▶ _Problem requirements_:
Whenever a line in the data holds the string "变量设置为", copy that line.

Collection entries
————————

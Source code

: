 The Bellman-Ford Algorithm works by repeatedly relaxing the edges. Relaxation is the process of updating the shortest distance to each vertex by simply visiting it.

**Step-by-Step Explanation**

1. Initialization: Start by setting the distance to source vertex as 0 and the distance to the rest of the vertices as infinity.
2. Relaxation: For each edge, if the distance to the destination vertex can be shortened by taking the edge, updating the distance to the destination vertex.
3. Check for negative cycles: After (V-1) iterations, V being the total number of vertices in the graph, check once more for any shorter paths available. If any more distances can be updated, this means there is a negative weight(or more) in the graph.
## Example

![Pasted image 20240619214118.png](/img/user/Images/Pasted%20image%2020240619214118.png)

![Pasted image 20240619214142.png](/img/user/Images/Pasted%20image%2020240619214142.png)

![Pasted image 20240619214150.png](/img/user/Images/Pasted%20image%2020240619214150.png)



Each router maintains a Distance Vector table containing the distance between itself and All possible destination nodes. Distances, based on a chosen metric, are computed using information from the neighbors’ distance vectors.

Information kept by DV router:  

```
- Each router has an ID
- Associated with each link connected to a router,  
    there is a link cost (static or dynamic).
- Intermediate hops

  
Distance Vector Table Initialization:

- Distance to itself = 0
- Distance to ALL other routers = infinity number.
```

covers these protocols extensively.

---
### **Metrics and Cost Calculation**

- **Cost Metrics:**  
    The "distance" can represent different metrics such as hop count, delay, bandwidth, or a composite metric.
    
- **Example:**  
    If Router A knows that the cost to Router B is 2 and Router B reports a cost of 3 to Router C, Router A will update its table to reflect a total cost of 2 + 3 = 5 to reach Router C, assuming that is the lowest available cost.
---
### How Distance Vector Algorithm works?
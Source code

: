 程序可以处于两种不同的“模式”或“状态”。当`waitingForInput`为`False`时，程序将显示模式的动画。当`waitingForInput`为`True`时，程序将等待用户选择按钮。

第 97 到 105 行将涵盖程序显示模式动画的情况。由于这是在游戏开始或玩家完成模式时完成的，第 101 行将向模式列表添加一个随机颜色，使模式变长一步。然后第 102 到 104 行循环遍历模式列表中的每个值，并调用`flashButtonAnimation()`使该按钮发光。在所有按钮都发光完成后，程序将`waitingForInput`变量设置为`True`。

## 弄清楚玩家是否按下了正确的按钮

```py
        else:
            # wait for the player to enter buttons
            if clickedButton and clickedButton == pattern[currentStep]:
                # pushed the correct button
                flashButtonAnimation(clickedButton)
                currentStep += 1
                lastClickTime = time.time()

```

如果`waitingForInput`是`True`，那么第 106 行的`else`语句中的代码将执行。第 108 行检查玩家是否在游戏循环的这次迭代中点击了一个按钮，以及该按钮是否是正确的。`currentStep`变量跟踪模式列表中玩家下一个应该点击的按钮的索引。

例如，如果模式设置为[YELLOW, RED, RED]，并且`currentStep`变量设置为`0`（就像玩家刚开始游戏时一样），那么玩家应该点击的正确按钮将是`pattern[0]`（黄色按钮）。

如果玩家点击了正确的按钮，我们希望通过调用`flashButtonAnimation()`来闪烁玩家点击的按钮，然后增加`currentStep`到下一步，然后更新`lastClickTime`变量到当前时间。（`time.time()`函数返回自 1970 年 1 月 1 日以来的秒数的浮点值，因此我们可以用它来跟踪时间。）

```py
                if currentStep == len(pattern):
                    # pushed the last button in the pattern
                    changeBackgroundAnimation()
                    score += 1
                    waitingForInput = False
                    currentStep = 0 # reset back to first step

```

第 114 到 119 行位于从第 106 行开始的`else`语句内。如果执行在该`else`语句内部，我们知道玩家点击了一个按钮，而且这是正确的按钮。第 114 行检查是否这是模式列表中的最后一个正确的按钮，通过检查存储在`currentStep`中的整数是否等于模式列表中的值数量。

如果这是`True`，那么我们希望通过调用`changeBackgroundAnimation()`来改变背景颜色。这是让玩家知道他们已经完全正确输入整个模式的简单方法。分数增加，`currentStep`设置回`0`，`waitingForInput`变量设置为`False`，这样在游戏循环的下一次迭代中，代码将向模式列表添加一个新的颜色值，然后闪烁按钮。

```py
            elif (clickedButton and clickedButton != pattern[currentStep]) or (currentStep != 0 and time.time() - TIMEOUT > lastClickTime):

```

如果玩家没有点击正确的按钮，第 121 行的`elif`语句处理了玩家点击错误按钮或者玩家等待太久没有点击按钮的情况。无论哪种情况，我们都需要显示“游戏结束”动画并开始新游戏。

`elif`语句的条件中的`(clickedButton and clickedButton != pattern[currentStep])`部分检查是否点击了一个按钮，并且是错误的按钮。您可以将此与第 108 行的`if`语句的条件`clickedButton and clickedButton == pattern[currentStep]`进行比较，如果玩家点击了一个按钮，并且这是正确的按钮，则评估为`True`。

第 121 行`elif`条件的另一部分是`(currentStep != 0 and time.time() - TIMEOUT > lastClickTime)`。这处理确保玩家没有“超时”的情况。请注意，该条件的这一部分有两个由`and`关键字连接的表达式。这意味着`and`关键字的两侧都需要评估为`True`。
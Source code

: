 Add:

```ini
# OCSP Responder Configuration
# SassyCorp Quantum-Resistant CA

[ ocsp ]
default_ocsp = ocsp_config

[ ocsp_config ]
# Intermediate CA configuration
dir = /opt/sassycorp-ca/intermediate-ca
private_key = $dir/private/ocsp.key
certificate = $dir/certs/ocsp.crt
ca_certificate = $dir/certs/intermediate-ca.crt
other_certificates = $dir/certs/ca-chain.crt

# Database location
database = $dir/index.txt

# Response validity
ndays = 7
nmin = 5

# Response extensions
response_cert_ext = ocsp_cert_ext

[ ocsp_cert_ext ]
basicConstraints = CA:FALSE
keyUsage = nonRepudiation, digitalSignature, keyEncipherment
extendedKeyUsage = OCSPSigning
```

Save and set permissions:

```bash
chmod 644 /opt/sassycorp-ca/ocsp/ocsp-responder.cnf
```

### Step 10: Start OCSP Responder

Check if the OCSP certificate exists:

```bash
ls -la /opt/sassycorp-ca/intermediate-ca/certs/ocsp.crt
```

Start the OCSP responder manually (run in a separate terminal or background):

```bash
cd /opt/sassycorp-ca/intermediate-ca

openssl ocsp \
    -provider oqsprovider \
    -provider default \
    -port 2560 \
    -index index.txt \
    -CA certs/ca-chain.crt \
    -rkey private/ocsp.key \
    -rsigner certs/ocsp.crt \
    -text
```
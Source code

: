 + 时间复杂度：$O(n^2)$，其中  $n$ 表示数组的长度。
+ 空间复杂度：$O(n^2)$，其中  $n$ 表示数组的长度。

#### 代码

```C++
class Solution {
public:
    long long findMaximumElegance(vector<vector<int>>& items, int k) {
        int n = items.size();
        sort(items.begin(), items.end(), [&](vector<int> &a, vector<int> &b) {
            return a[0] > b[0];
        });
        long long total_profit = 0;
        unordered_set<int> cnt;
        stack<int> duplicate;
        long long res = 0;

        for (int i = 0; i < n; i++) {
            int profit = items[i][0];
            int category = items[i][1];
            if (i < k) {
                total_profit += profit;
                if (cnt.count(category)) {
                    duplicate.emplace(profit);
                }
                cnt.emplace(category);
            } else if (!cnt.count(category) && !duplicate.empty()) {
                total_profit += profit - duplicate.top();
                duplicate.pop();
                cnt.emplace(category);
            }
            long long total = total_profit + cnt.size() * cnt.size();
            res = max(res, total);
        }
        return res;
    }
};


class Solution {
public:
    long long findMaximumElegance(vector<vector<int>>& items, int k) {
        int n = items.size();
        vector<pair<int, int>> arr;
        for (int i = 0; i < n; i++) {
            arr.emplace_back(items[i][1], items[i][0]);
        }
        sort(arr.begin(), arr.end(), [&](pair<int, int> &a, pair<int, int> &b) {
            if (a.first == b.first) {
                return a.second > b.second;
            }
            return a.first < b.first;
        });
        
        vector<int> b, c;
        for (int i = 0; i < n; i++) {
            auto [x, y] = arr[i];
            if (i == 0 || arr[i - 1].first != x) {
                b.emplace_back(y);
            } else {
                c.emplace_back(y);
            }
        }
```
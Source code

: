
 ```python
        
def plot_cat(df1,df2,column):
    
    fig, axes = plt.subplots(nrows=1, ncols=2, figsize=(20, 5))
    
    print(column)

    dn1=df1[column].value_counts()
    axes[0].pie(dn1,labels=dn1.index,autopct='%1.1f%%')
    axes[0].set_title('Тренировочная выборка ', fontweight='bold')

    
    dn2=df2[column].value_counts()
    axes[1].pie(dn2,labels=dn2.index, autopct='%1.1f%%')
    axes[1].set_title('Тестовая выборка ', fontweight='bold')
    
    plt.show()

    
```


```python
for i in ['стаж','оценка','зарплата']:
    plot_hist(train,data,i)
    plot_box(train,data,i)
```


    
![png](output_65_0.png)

————————

▶ _Response box_:
第 97 到 105 行将涵盖程序显示模式动画的情况。由于这是在游戏开始或玩家完成模式时完成的，第 101 行将向模式列表添加一个随机颜色，使模式变长一步。然后第 102 到 104 行循环遍历模式列表中的每个值，并调用`flashButtonAnimation()`使该按钮发光。在所有按钮都发光完成后，程序将`waitingForInput`变量设置为`True`。
例如，如果模式设置为[YELLOW, RED, RED]，并且`currentStep`变量设置为`0`（就像玩家刚开始游戏时一样），那么玩家应该点击的正确按钮将是`pattern[0]`（黄色按钮）。
如果这是`True`，那么我们希望通过调用`changeBackgroundAnimation()`来改变背景颜色。这是让玩家知道他们已经完全正确输入整个模式的简单方法。分数增加，`currentStep`设置回`0`，`waitingForInput`变量设置为`False`，这样在游戏循环的下一次迭代中，代码将向模式列表添加一个新的颜色值，然后闪烁按钮。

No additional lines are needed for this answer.